II. — LA REPRÉSENTATION PROPORTIONNELLE DANS SON FONCTIONNEMENT

La représentation proportionnelle repose, au fond, sur ce principe : pour faire de bonne politique, faire d’abord de bonne arithmétique ; avec son corollaire naturel : meilleure sera l’arithmétique, meilleure aussi la politique. La politique est mauvaise aujourd’hui, parce que l’arithmétique du suffrage est mauvaise ; parce que de très grosses minorités et parfois la majorité même du pays ne sont point représentées au parlement ou ne le sont que d’une manière tout à fait défectueuse. La politique sera bonne quand l’arithmétique sera bonne, quand tout groupe d’électeurs de quelque importance numérique sera représenté, et le sera en raison directe de cette importance. Déterminer arithmétiquement le rapport de la force numérique à la puissance politique, restaurer la proportion entre représentans et représentés : voilà la fin et de là le nom de la représentation proportionnelle.
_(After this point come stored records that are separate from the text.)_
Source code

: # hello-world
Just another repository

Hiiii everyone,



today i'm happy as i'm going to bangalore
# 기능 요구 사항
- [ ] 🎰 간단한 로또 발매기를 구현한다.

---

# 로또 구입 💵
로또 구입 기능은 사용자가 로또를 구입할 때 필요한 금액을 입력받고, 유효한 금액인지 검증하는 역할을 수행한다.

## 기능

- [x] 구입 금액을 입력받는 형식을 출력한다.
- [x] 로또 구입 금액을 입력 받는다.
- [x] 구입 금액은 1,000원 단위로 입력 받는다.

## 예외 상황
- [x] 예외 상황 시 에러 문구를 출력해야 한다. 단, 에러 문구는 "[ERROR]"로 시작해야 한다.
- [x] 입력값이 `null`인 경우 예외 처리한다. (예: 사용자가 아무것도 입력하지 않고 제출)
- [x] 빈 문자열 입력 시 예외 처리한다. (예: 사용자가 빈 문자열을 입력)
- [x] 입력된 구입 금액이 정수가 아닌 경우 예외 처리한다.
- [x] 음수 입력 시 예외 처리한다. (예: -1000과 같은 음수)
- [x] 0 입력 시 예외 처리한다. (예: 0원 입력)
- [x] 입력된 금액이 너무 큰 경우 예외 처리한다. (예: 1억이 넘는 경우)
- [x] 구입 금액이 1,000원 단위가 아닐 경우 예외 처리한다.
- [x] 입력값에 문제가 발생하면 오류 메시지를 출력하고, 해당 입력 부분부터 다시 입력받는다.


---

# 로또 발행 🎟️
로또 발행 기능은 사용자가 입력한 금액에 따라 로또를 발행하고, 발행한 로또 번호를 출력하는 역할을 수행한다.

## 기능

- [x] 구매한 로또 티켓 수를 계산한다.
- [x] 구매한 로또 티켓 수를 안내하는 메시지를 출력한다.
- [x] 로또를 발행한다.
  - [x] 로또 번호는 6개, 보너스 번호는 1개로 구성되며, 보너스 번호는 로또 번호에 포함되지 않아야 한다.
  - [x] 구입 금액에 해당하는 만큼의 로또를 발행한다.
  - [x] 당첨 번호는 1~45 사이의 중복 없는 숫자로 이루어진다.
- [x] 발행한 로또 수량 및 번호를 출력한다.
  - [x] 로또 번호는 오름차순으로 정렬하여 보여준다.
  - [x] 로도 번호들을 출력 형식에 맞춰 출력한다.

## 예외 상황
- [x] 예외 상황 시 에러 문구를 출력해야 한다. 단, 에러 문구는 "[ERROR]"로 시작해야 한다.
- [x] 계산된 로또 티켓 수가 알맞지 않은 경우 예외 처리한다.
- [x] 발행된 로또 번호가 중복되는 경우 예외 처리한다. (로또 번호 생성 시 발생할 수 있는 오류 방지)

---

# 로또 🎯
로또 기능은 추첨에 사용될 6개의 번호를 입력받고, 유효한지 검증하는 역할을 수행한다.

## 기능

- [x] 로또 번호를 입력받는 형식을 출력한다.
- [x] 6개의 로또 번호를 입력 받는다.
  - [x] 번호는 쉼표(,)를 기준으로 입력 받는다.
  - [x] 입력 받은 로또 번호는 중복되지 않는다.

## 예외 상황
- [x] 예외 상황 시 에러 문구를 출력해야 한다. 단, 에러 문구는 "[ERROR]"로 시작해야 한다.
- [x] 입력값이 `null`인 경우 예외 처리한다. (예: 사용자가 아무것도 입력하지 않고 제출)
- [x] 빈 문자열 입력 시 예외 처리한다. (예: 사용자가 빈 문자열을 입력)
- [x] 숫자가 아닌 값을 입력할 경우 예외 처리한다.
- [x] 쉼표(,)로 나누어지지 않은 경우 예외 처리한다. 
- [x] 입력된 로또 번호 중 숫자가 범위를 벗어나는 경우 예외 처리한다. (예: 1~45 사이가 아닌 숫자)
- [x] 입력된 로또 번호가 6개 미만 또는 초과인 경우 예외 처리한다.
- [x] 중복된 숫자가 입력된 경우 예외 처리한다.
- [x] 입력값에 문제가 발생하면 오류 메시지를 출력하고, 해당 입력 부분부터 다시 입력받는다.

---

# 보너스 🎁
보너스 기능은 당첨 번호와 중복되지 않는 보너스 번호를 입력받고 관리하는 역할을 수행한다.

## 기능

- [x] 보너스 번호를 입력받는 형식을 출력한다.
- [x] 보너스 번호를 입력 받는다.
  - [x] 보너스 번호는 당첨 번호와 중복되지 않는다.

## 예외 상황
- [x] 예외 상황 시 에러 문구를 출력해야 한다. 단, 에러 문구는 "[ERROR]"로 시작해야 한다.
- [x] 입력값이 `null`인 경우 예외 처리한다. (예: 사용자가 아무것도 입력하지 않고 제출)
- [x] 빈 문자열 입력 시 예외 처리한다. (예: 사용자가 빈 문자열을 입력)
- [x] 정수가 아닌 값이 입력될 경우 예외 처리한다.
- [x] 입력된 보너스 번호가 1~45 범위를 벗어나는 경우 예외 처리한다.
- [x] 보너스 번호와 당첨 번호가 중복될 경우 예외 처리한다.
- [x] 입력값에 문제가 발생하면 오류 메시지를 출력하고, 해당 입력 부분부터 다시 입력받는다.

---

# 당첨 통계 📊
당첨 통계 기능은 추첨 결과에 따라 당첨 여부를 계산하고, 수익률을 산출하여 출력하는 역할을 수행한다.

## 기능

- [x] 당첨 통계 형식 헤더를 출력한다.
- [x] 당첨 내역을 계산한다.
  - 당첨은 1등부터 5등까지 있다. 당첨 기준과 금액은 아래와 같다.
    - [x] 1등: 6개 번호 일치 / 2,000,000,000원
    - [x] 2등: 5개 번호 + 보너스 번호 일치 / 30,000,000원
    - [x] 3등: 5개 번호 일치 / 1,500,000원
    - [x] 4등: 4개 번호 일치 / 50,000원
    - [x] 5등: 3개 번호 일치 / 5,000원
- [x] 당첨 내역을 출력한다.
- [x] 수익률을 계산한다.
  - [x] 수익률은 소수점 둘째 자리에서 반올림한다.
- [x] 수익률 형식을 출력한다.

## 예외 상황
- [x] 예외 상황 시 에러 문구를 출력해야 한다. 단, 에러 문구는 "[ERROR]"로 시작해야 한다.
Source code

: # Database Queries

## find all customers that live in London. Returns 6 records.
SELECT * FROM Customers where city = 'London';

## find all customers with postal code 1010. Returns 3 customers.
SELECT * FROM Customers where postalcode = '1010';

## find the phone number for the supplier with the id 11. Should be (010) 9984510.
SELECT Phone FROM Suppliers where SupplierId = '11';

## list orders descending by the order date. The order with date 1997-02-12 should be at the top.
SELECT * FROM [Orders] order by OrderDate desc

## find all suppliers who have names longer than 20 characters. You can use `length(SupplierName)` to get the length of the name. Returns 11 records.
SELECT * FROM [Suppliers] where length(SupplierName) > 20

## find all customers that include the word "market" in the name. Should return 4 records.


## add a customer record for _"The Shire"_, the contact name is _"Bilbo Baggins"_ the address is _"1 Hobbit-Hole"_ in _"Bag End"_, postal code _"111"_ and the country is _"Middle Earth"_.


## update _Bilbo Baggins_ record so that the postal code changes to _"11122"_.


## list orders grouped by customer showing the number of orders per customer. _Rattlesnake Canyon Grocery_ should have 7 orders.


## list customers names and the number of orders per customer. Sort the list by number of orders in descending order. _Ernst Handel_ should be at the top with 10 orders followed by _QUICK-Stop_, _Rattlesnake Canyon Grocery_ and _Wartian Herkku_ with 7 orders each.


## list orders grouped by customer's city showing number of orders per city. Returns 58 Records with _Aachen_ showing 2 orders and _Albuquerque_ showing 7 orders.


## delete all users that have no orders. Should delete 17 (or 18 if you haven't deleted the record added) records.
On dit que tout groupe d’électeurs « de quelque importance numérique » a le droit d’être représenté, et de l’être en raison de cette importance. La première chose à faire est, par suite, de définir ce que l’on entend par ces mots : tout groupe de quelque importance, et l’importance des groupes, on ne peut pas la fixer arbitrairement ou empiriquement, puisque la représentation proportionnelle se propose, entre autres corrections et améliorations, d’éliminer de l’élection l’empirisme et l’arbitraire. Et comme c’est la première chose à faire, comme il faut la faire mathématiquement, elle met tout de suite dans le cas de procéder à une première opération, laquelle donnera la mesure, le mètre électoral, l’unité de représentation. Mais si c’est sûrement la première opération à faire que de trouver le mètre électoral et si les premiers partisans de la représentation proportionnelle l’ont bien compris dès le début, il y a plusieurs moyens d’y procéder, et — de ce qu’il y a divers moyens — un premier motif pour qu’il y ait divers systèmes de représentation proportionnelle.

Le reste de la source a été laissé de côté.